HOUSTON -- Stephen Curry wanted to play in what became a thrilling 97-96 Golden State Warriors loss to the Houston Rockets on Thursday. Coach Steve Kerr made that clear, minutes after telling reporters that his star was out.
"His thought was that he would be OK," Kerr said. "We just felt a lot more comfortable putting him through a 3-on-3 tomorrow, probably a 5-on-5 on Saturday and really seeing if he's OK or not."
And with that, the decision was out of Curry's hands, even before a pregame warm-up could test his foot. Curry might be the most powerful force in basketball, worth potentially $14 billion to his shoe brand (to say nothing of the Warriors), but he is powerless to fight the lineup sheet. He was declared inactive, and that was that.
A related rule prevented the most powerful force in basketball from joining his teammates on Golden State’s bench. An inactive player must dress according to code. Curry, ever the optimist, assumed he wouldn’t need a suit in Houston. He was overruled.
Even after tough losses, Curry tends to exude cheer. Not this time. After this one, Curry pulled his warm-up hoodie over his face, placed his head in his hands and froze in the pose of a man battling a headache -- or worse. He did this for minutes. Despite not seeing the court, he was one of the last players to finally change out of his gear.
In the haze of defeat, Golden State’s All-Stars comprised a triangle of frustration: Curry in the center of the locker room, Klay Thompson on the left and Draymond Green in the right corner. Thompson and Green had atypically bad games. Thompson missed all seven of his 3-pointers, including an ambitious go-ahead 30-footer with 26 seconds remaining. Green ceded seven turnovers and didn’t play with his usual verve.
The two active All-Stars dealt with defeat in their own ways. Thompson was sullen, staring straight ahead for minutes before finally sinking into his phone. Green held court in his corner, carrying on with standard volubility.
When it goes wrong for Green , he’ll sometimes lean into the situation, embracing accountability. "I cost us this game. I was horrible," he said, amid a few cutting self assessments. That was an exaggeration, but also refreshing. Green is confident enough to rip himself without fear of losing face.
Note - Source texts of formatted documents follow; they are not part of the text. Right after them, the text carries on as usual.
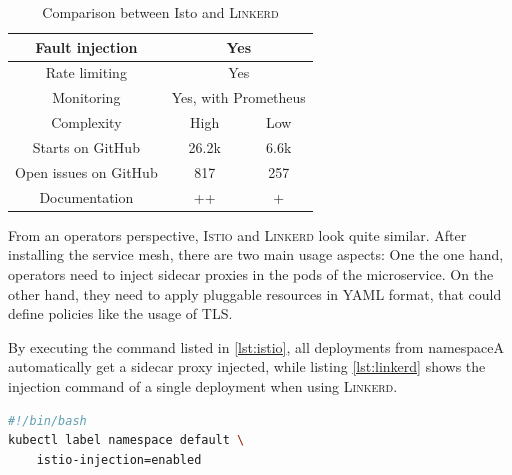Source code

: \begin{table}
\begin{tabular*}{\columnwidth}{c|c|c}
Fault injection                  & \multicolumn{2}{c}{Yes}                                                                                                          \\\hline
Rate limiting                    & \multicolumn{2}{c}{Yes}                                                                                                          \\\hline
Monitoring                       & \multicolumn{2}{c}{Yes, with Prometheus}                                                                                         \\\hline
Complexity                       & High                                                                                                               & Low         \\\hline
Starts on GitHub \cite{linkerd-github} \cite{istio-github}              & 26.2k & 6.6k        \\\hline
Open issues on GitHub \cite{linkerd-github} \cite{istio-github}                 & 817                                                                                                                & 257         \\\hline
Documentation                    & ++                                                                                                                 & +          
\end{tabular*}
\vspace{0.25mm}
\caption{Comparison between Isto and \textsc{Linkerd}}
\label{tab:istio-linkerd}
\end{table}


%
%
%
%

From an operators perspective, \textsc{Istio} and \textsc{Linkerd} look quite similar. After installing the service mesh, there are two main usage aspects: One the one hand, operators need to inject sidecar proxies in the pods of the microservice. On the other hand, they need to apply pluggable resources in YAML format, that could define policies like the usage of TLS.

By executing the command listed in \ref{lst:istio}, all deployments from namespaceA automatically get a sidecar proxy injected, while listing \ref{lst:linkerd} shows the injection command of a single deployment when using \textsc{Linkerd}.

\begin{lstlisting}[language=bash,caption={Injection of sidecards into deployments of a namespace in \textsc{Istio}},label={lst:istio}]
#!/bin/bash
kubectl label namespace default \
	istio-injection=enabled
\end{lstlisting}

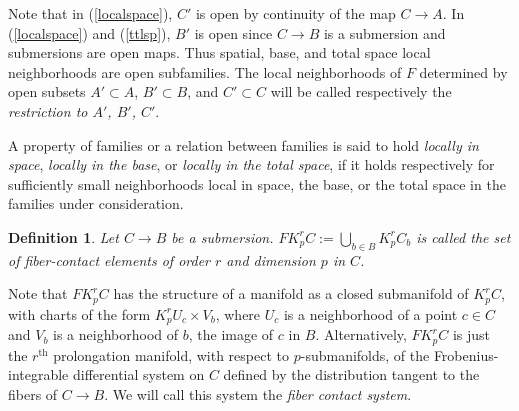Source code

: \documentclass[12pt]{article}
\numberwithin{equation}{section}
\theoremstyle{plain}
\newtheorem{definition}{Definition}[section]
\newtheorem{proposition}[definition]{Proposition}
\theoremstyle{definition}
\newcommand{\M}{\mathcal{M}}
\newcommand{\FM}{\mathcal{FM}}
\newcommand{\ra}{\rightarrow}
\begin{document}
Note that in (\ref{localspace}), $C'$ is open by continuity of the map $C\ra A$. In (\ref{localspace}) and (\ref{ttlsp}), $B'$ is open since $C\ra B$ is a submersion and submersions are open maps. Thus spatial, base, and total space local neighborhoods are open subfamilies. The local neighborhoods of $F$ determined by open subsets $A'\subset A$, $B'\subset B$, and $C'\subset C$ will be called respectively the \emph{restriction to $A'$, $B'$, $C'$}.

A property of families or a relation between families is said to hold \emph{locally in space}, \emph{locally in the base}, or \emph{locally in the total space}, if it holds respectively for sufficiently small neighborhoods local in space, the base, or the total space in the families under consideration.

\begin{definition} Let $C\ra B$ be a submersion. $FK^{r}_{p}C:=\bigcup_{b\in B} K^{r}_{p}C_b$ is called the set of \emph{fiber-contact elements} of order $r$ and dimension $p$ in $C$.
\end{definition}

Note that $FK^{r}_{p}C$ has the structure of a manifold as a closed submanifold of $K^{r}_{p}C$, with charts of the form $K^{r}_{p}U_{c}\times V_{b}$, where $U_{c}$ is a neighborhood of a point $c\in C$ and $V_{b}$ is a neighborhood of $b$, the image of $c$ in $B$. Alternatively, $FK^{r}_{p}C$ is just the $r^\text{th}$ prolongation manifold, with respect to $p$-submanifolds, of the Frobenius-integrable differential system on $C$ defined by the distribution tangent to the fibers of $C\ra B$. We will call this system the \emph{fiber contact system}.



\end{document}
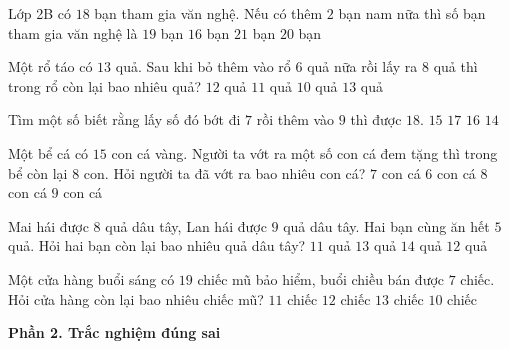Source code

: \begin{ex} %
Lớp 2B có $18$ bạn tham gia văn nghệ. Nếu có thêm $2$ bạn nam nữa thì số bạn tham gia văn nghệ là
\choice
{$19$ bạn}
{$16$ bạn}
{$21$ bạn}
{\True $20$ bạn}
\end{ex}

\begin{ex} %
Một rổ táo có $13$ quả. Sau khi bỏ thêm vào rổ $6$ quả nữa rồi lấy ra $8$ quả thì trong rổ còn lại bao nhiêu quả?
\choice
{$12$ quả}
{\True $11$ quả}
{$10$ quả}
{$13$ quả}
\end{ex}

\begin{ex} %
Tìm một số biết rằng lấy số đó bớt đi $7$ rồi thêm vào $9$ thì được $18$.
\choice
{$15$}
{$17$}
{\True $16$}
{$14$}
\end{ex}

\begin{ex} %
Một bể cá có $15$ con cá vàng. Người ta vớt ra một số con cá đem tặng thì trong bể còn lại $8$ con. Hỏi người ta đã vớt ra bao nhiêu con cá?
\choice
{\True $7$ con cá}
{$6$ con cá}
{$8$ con cá}
{$9$ con cá}
\end{ex}

\begin{ex} %
Mai hái được $8$ quả dâu tây, Lan hái được $9$ quả dâu tây. Hai bạn cùng ăn hết $5$ quả. Hỏi hai bạn còn lại bao nhiêu quả dâu tây?
\choice
{$11$ quả}
{$13$ quả}
{$14$ quả}
{\True $12$ quả}
\end{ex}

\begin{ex} %
Một cửa hàng buổi sáng có $19$ chiếc mũ bảo hiểm, buổi chiều bán được $7$ chiếc. Hỏi cửa hàng còn lại bao nhiêu chiếc mũ?
\choice
{$11$ chiếc}
{\True $12$ chiếc}
{$13$ chiếc}
{$10$ chiếc}
\end{ex}

\textbf{Phần 2. Trắc nghiệm đúng sai}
He can cop to being horrible one game because he knows the bad nights are anomalous.
Thompson was similarly tough on himself once he emerged from his depressive fugue.
"I’ll watch the tape on my shots and see what I can do better, especially the last two that I had," he said. "The last one felt good, and the other shot was wide open; that’s basketball, and there’s no time to sulk. It obviously hurts real bad. It’s not really a quick turnaround, but I have a chance to redeem myself on Sunday."
This was a bizarre night when there were no stars, when Ian Clark played to a standard his highly lauded teammates couldn’t equal. It was a game in which Marreese Speights scored at a Curry rate, in Curry’s absence. It was an evening in which Houston’s bench looked defeated upon seeing James Harden win the game.
From this strange night, we finally have a series, albeit one where Curry’s participation remains an open question. If it was up to him, he would have played by now. Although his play often decides games, he cannot, at the moment, decide to play in them. Whatever the issue with his ankle, it’s lingering. And the more it lingers, the more likely the Rockets are to linger as well.
It’s just one loss, but it’s a particularly frustrating one for this reason: The Warriors must now grapple with a new kind of risk. If Harden had missed his last shot, Golden State would have the series won in all but technicality. A shank would have ended this. Instead that swish converted Curry’s absence from background concern to pressing problem. The playoffs finally arrived in Golden State. When is the MVP arriving?
Will Curry play in Game 4? Right now, even he doesn’t know, because he doesn’t choose. For one man, that might be harder to absorb than the loss itself -- though the loss surely doesn’t help. For his All-Star teammates, it’s a question they must ignore while seeking redemption for themselves.